The illusive high impact paper
Wednesday, May 28th, 2008Sciencewomen describes a problem I know very well:
On a day when I am feeling increasingly dismal about the publication prospects of my current project, my mood was not lightened with the arrival of the table of contents for the current issue of a very high impact journal (say, cell/nature/science). One of the papers was right up my research alley and the lead author is someone junior to me. Why is it that the other guy is getting a very high profile paper and I'm struggling to get results that will merit publication at all?
I did my PhD in theoretical computer science, where high impact papers (high impact outside your own field, that is) are few and far between, and I didn't really expect to write high impact papers then.

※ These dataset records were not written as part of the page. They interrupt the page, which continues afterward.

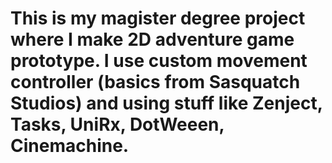 # This is my magister degree project where I make 2D adventure game prototype. I use custom movement controller (basics from Sasquatch Studios) and using stuff like Zenject, Tasks, UniRx, DotWeeen, Cinemachine.
 
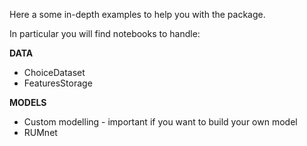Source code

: Here a some in-depth examples to help you with the package.

In particular you will find notebooks to handle:

**DATA**
- ChoiceDataset
- FeaturesStorage

**MODELS**
- Custom modelling - important if you want to build your own model
- RUMnet
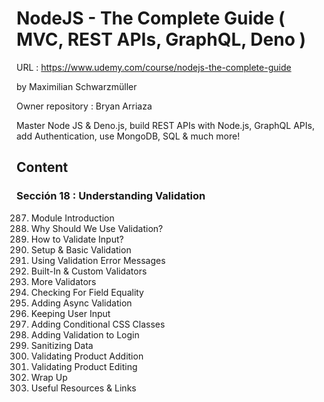 # NodeJS - The Complete Guide ( MVC, REST APIs, GraphQL, Deno )

URL : https://www.udemy.com/course/nodejs-the-complete-guide

by Maximilian Schwarzmüller

Owner repository : Bryan Arriaza

Master Node JS & Deno.js, build REST APIs with Node.js, GraphQL APIs, add Authentication, use MongoDB, SQL & much more!

## Content

### Sección 18 : Understanding Validation

287. Module Introduction
288. Why Should We Use Validation?
289. How to Validate Input?
290. Setup & Basic Validation
291. Using Validation Error Messages
292. Built-In & Custom Validators
293. More Validators
294. Checking For Field Equality
295. Adding Async Validation
296. Keeping User Input
297. Adding Conditional CSS Classes
298. Adding Validation to Login
299. Sanitizing Data
300. Validating Product Addition
301. Validating Product Editing
302. Wrap Up
303. Useful Resources & Links
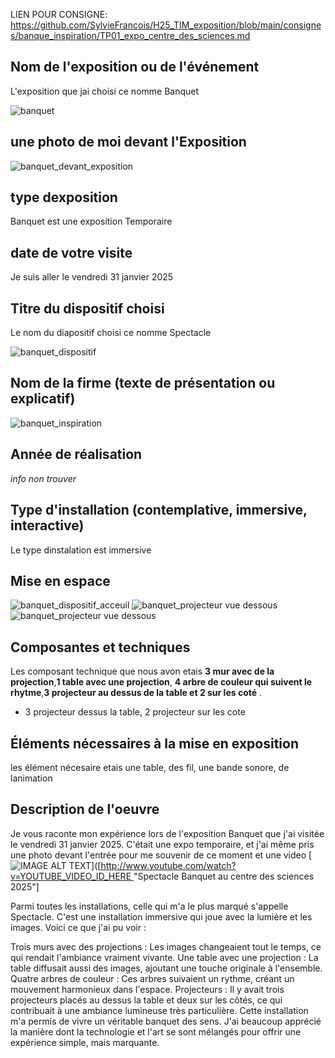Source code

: LIEN POUR CONSIGNE: https://github.com/SylvieFrancois/H25_TIM_exposition/blob/main/consignes/banque_inspiration/TP01_expo_centre_des_sciences.md



## Nom de l'exposition ou de l'événement
L'exposition que jai choisi ce nomme Banquet

![banquet](media/banquet.jpg)

## une photo de moi devant l'Exposition 
![banquet_devant_exposition](media/banquet_devant_exposition.jpg)

## type dexposition 
Banquet est une exposition Temporaire

## date de votre visite 
Je suis aller le vendredi 31 janvier 2025


## Titre du dispositif choisi
Le nom du diapositif choisi ce nomme Spectacle

![banquet_dispositif](media/banquet_dispositif.jpg)


## Nom de la firme (texte de présentation ou explicatif)
![banquet_inspiration](media/banquet_inspiration.jpg)

## Année de réalisation 
*info non trouver*

## Type d'installation (contemplative, immersive, interactive)
Le type dinstalation est immersive

## Mise en espace
![banquet_dispositif_acceuil](media/banquet_dispositif_acceuil.jpg)
![banquet_projecteur vue dessous](media/banquet_dispositif_02.jpg)
![banquet_projecteur vue dessous](media/banquet_projecteur_vue_dessous.jpg)

## Composantes et techniques
Les composant technique que nous avon etais **3 mur avec de la projection**,**1 table avec une projection**, **4 arbre de couleur qui suivent le rhytme**,**3 projecteur au dessus de la table et 2 sur les coté** . 
- 3 projecteur dessus la table, 2 projecteur sur les cote

## Éléments nécessaires à la mise en exposition
les élément nécesaire etais une table, des fil, une bande sonore, de lanimation

## Description de l'oeuvre
Je vous raconte mon expérience lors de l'exposition Banquet que j'ai visitée le vendredi 31 janvier 2025. C'était une expo temporaire, et j'ai même pris une photo devant l'entrée pour me souvenir de ce moment et une video
[![IMAGE ALT TEXT](http://img.youtube.com/vi/YOUTUBE_VIDEO_ID_HERE/0.jpg)]([[http://www.youtube.com/watch?v=YOUTUBE_VIDEO_ID_HERE ](https://www.youtube.com/watch?v=mkXZR4Sy6yU)"Spectacle Banquet au centre des sciences 2025"]

Parmi toutes les installations, celle qui m'a le plus marqué s'appelle Spectacle. C'est une installation immersive qui joue avec la lumière et les images. Voici ce que j'ai pu voir :

Trois murs avec des projections : Les images changeaient tout le temps, ce qui rendait l'ambiance vraiment vivante.
Une table avec une projection : La table diffusait aussi des images, ajoutant une touche originale à l'ensemble.
Quatre arbres de couleur : Ces arbres suivaient un rythme, créant un mouvement harmonieux dans l'espace.
Projecteurs : Il y avait trois projecteurs placés au dessus la table et deux sur les côtés, ce qui contribuait à une ambiance lumineuse très particulière.
Cette installation m'a permis de vivre un véritable banquet des sens. J'ai beaucoup apprécié la manière dont la technologie et l'art se sont mélangés pour offrir une expérience simple, mais marquante.
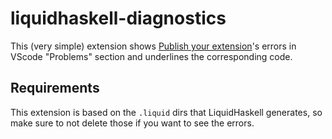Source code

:# liquidhaskell-diagnostics

This (very simple) extension shows [Publish your extension](https://code.visualstudio.com/api/working-with-extensions/publishing-extension)'s errors in VScode "Problems" section and underlines the corresponding code.

## Requirements

This extension is based on the `.liquid` dirs that LiquidHaskell generates, so make sure to not delete those if you want to see the errors.
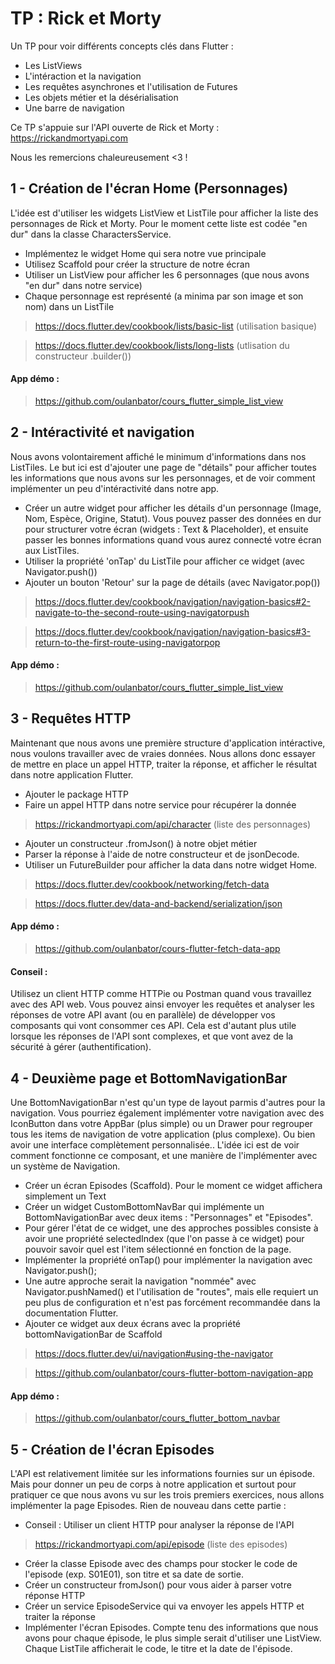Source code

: # TP : Rick et Morty

Un TP pour voir différents concepts clés dans Flutter :
- Les ListViews
- L'intéraction et la navigation
- Les requêtes asynchrones et l'utilisation de Futures
- Les objets métier et la désérialisation
- Une barre de navigation

Ce TP s'appuie sur l'API ouverte de Rick et Morty : https://rickandmortyapi.com

Nous les remercions chaleureusement <3 !


## 1 - Création de l'écran Home (Personnages)

L'idée est d'utiliser les widgets ListView et ListTile pour afficher la liste des personnages de Rick et Morty. Pour le moment cette liste est codée "en dur" dans la classe CharactersService.

- Implémentez le widget Home qui sera notre vue principale
- Utilisez Scaffold pour créer la structure de notre écran
- Utiliser un ListView pour afficher les 6 personnages (que nous avons "en dur" dans notre service)
- Chaque personnage est représenté (a minima par son image et son nom) dans un ListTile

> https://docs.flutter.dev/cookbook/lists/basic-list (utilisation basique)

> https://docs.flutter.dev/cookbook/lists/long-lists (utlisation du constructeur .builder())

#### App démo : 
> https://github.com/oulanbator/cours_flutter_simple_list_view

## 2 - Intéractivité et navigation

Nous avons volontairement affiché le minimum d'informations dans nos ListTiles. Le but ici est d'ajouter une page de "détails" pour afficher toutes les informations que nous avons sur les personnages, et de voir comment implémenter un peu d'intéractivité dans notre app.

- Créer un autre widget pour afficher les détails d'un personnage (Image, Nom, Espèce, Origine, Statut). Vous pouvez passer des données en dur pour structurer votre écran (widgets : Text & Placeholder), et ensuite passer les bonnes informations quand vous aurez connecté votre écran aux ListTiles.
- Utiliser la propriété 'onTap' du ListTile pour afficher ce widget (avec Navigator.push())
- Ajouter un bouton 'Retour' sur la page de détails (avec Navigator.pop())

> https://docs.flutter.dev/cookbook/navigation/navigation-basics#2-navigate-to-the-second-route-using-navigatorpush 

> https://docs.flutter.dev/cookbook/navigation/navigation-basics#3-return-to-the-first-route-using-navigatorpop 

#### App démo : 
> https://github.com/oulanbator/cours_flutter_simple_list_view

## 3 - Requêtes HTTP

Maintenant que nous avons une première structure d'application intéractive, nous voulons travailler avec de vraies données. Nous allons donc essayer de mettre en place un appel HTTP, traiter la réponse, et afficher le résultat dans notre application Flutter.

- Ajouter le package HTTP
- Faire un appel HTTP dans notre service pour récupérer la donnée
> https://rickandmortyapi.com/api/character
(liste des personnages)

- Ajouter un constructeur .fromJson() à notre objet métier
- Parser la réponse à l'aide de notre constructeur et de jsonDecode.
- Utiliser un FutureBuilder pour afficher la data dans notre widget Home.

> https://docs.flutter.dev/cookbook/networking/fetch-data

> https://docs.flutter.dev/data-and-backend/serialization/json

#### App démo :
> https://github.com/oulanbator/cours-flutter-fetch-data-app

#### Conseil :
Utilisez un client HTTP comme HTTPie ou Postman quand vous travaillez avec des API web. Vous pouvez ainsi envoyer les requêtes et analyser les réponses de votre API avant (ou en parallèle) de développer vos composants qui vont consommer ces API. Cela est d'autant plus utile lorsque les réponses de l'API sont complexes, et que vont avez de la sécurité à gérer (authentification). 

## 4 - Deuxième page et BottomNavigationBar

Une BottomNavigationBar n'est qu'un type de layout parmis d'autres pour la navigation. Vous pourriez également implémenter votre navigation avec des IconButton dans votre AppBar (plus simple) ou un Drawer pour regrouper tous les items de navigation de votre application (plus complexe). Ou bien avoir une interface complètement personnalisée.. L'idée ici est de voir comment fonctionne ce composant, et une manière de l'implémenter avec un système de Navigation.

- Créer un écran Episodes (Scaffold). Pour le moment ce widget affichera simplement un Text
- Créer un widget CustomBottomNavBar qui implémente un BottomNavigationBar avec deux items : "Personnages" et "Episodes". 
- Pour gérer l'état de ce widget, une des approches possibles consiste à avoir une propriété selectedIndex (que l'on passe à ce widget) pour pouvoir savoir quel est l'item sélectionné en fonction de la page.
- Implémenter la propriété onTap() pour implémenter la navigation avec Navigator.push();
- Une autre approche serait la navigation "nommée" avec Navigator.pushNamed() et l'utilisation de "routes", mais elle requiert un peu plus de configuration et n'est pas forcément recommandée dans la documentation Flutter.
- Ajouter ce widget aux deux écrans avec la propriété bottomNavigationBar de Scaffold

> https://docs.flutter.dev/ui/navigation#using-the-navigator

> https://github.com/oulanbator/cours-flutter-bottom-navigation-app

#### App démo :
> https://github.com/oulanbator/cours_flutter_bottom_navbar

## 5 - Création de l'écran Episodes

L'API est relativement limitée sur les informations fournies sur un épisode. Mais pour donner un peu de corps à notre application et surtout pour pratiquer ce que nous avons vu sur les trois premiers exercices, nous allons implémenter la page Episodes. Rien de nouveau dans cette partie :

- Conseil : Utiliser un client HTTP pour analyser la réponse de l'API
> https://rickandmortyapi.com/api/episode
(liste des episodes)

- Créer la classe Episode avec des champs pour stocker le code de l'episode (exp. S01E01), son titre et sa date de sortie.
- Créer un constructeur fromJson() pour vous aider à parser votre réponse HTTP
- Créer un service EpisodeService qui va envoyer les appels HTTP et traiter la réponse
- Implémenter l'écran Episodes. Compte tenu des informations que nous avons pour chaque épisode, le plus simple serait d'utiliser une ListView. Chaque ListTile afficherait le code, le titre et la date de l'épisode.
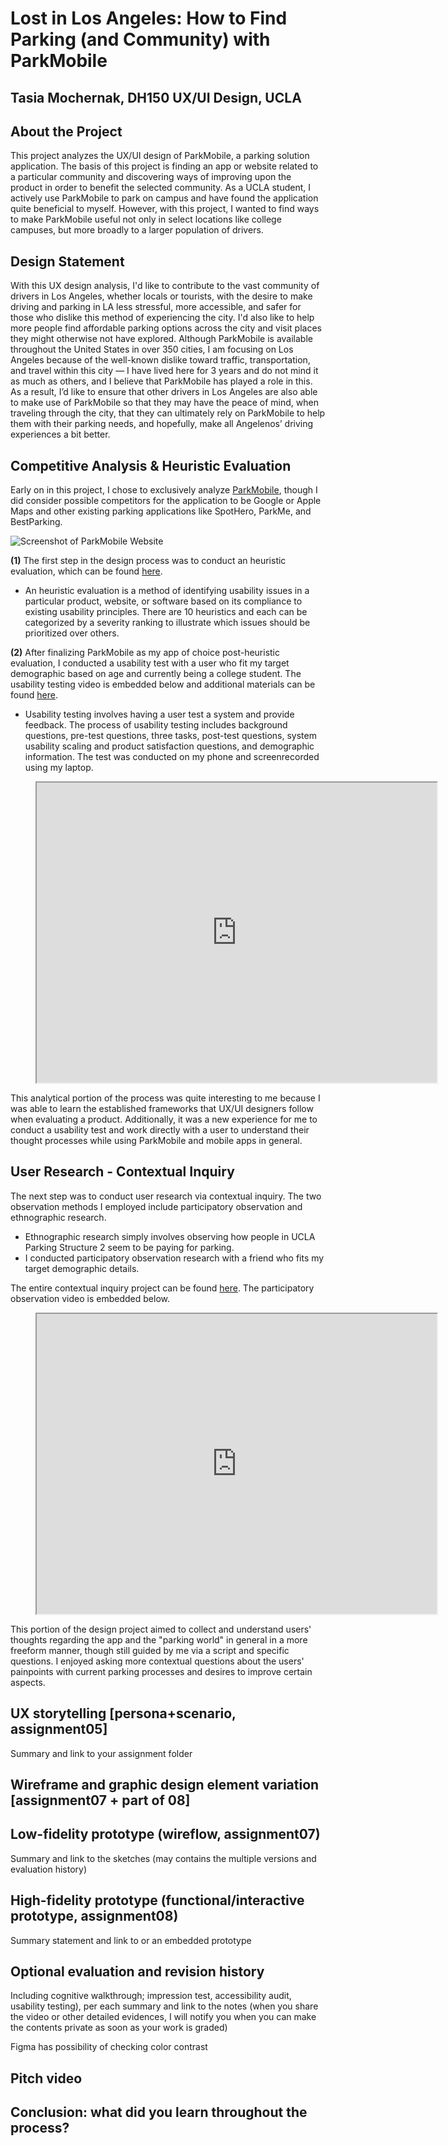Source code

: # Lost in Los Angeles: How to Find Parking (and Community) with ParkMobile
## Tasia Mochernak, DH150 UX/UI Design, UCLA

## About the Project
This project analyzes the UX/UI design of ParkMobile, a parking solution application. The basis of this project is finding an app or website related to a particular community and discovering ways of improving upon the product in order to benefit the selected community. As a UCLA student, I actively use ParkMobile to park on campus and have found the application quite beneficial to myself. However, with this project, I wanted to find ways to make ParkMobile useful not only in select locations like college campuses, but more broadly to a larger population of drivers. 

## Design Statement
With this UX design analysis, I'd like to contribute to the vast community of drivers in Los Angeles, whether locals or tourists, with the desire to make driving and parking in LA less stressful, more accessible, and safer for those who dislike this method of experiencing the city. I'd also like to help more people find affordable parking options across the city and visit places they might otherwise not have explored. Although ParkMobile is available throughout the United States in over 350 cities, I am focusing on Los Angeles because of the well-known dislike toward traffic, transportation, and travel within this city — I have lived here for 3 years and do not mind it as much as others, and I believe that ParkMobile has played a role in this. As a result, I’d like to ensure that other drivers in Los Angeles are also able to make use of ParkMobile so that they may have the peace of mind, when traveling through the city, that they can ultimately rely on ParkMobile to help them with their parking needs, and hopefully, make all Angelenos’ driving experiences a bit better.

## Competitive Analysis & Heuristic Evaluation
Early on in this project, I chose to exclusively analyze [ParkMobile](https://parkmobile.io/), though I did consider possible competitors for the application to be Google or Apple Maps and other existing parking applications like SpotHero, ParkMe, and BestParking.

![Screenshot of ParkMobile Website](https://github.com/tasiamochernak/DH150W2020/raw/master/parkmobilewebsite.png)

**(1)** The first step in the design process was to conduct an heuristic evaluation, which can be found [here](https://github.com/tasiamochernak/DH150W2020/blob/master/assignment1.md). 
* An heuristic evaluation is a method of identifying usability issues in a particular product, website, or software based on its compliance to existing usability principles. There are 10 heuristics and each can be categorized by a severity ranking to illustrate which issues should be prioritized over others. 

**(2)** After finalizing ParkMobile as my app of choice post-heuristic evaluation, I conducted a usability test with a user who fit my target demographic based on age and currently being a college student. The usability testing video is embedded below and additional materials can be found [here](https://github.com/tasiamochernak/DH150W2020/tree/master/assignment2).
* Usability testing involves having a user test a system and provide feedback. The process of usability testing includes background questions, pre-test questions, three tasks, post-test questions, system usability scaling and product satisfaction questions, and demographic information. The test was conducted on my phone and screenrecorded using my laptop.

<figure class="video_container">
<iframe src="https://drive.google.com/file/d/12I5Oj3TOP9QuMMn9MKAv4pSEUOB4o-Tb/preview" width="640" height="480"></iframe>
</figure>


This analytical portion of the process was quite interesting to me because I was able to learn the established frameworks that UX/UI designers follow when evaluating a product. Additionally, it was a new experience for me to conduct a usability test and work directly with a user to understand their thought processes while using ParkMobile and mobile apps in general. 

## User Research - Contextual Inquiry
The next step was to conduct user research via contextual inquiry. The two observation methods I employed include participatory observation and ethnographic research. 
* Ethnographic research simply involves observing how people in UCLA Parking Structure 2 seem to be paying for parking. 
* I conducted participatory observation research with a friend who fits my target demographic details. 

The entire contextual inquiry project can be found [here](https://github.com/tasiamochernak/DH150W2020/tree/master/assignment4). The participatory observation video is embedded below.

<figure class="video_container">
<iframe src="https://drive.google.com/file/d/12I5Oj3TOP9QuMMn9MKAv4pSEUOB4o-Tb/preview" width="640" height="480"></iframe>
</figure>


This portion of the design project aimed to collect and understand users' thoughts regarding the app and the "parking world" in general in a more freeform manner, though still guided by me via a script and specific questions. I enjoyed asking more contextual questions about the users' painpoints with current parking processes and desires to improve certain aspects.

## UX storytelling [persona+scenario, assignment05]
Summary and link to your assignment folder

## Wireframe and graphic design element variation [assignment07 + part of 08]

## Low-fidelity prototype (wireflow, assignment07)
Summary and link to the sketches (may contains the multiple versions and evaluation history)

## High-fidelity prototype (functional/interactive prototype, assignment08)
Summary statement and link to or an embedded prototype

## Optional evaluation and revision history 
Including cognitive walkthrough; impression test, accessibility audit, usability testing), per each summary and link to the notes (when you share the video or other detailed evidences, I will notify you when you can make the contents private as soon as your work is graded)

Figma has possibility of checking color contrast

## Pitch video 



## Conclusion: what did you learn throughout the process?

Now I'm doing bioinformatics, and that is a hot field, so now I do want to, but I am not particularly successful. There's a few that have received some interest, in particularly this one about the speciation of humans, but I wasn't the first author on that.
Lately, I do not seem to manage to be first author on any paper...
I'm in the weird situation where I am not senior enough to be last author on any paper, but I am spending too much time on too many different projects that I can focus enough on a single project to expect to be first author on a paper.
I feel like I've substituted quantity of publications for quality. Of course, I have no one to blame but myself, so I just need to change my working habits, I guess. Spending too much time blogging probably doesn't help either.
Great, now I'm depressed. What a way to start the day... Oh well, I'll head to the office to get some work done, that should cheer me up!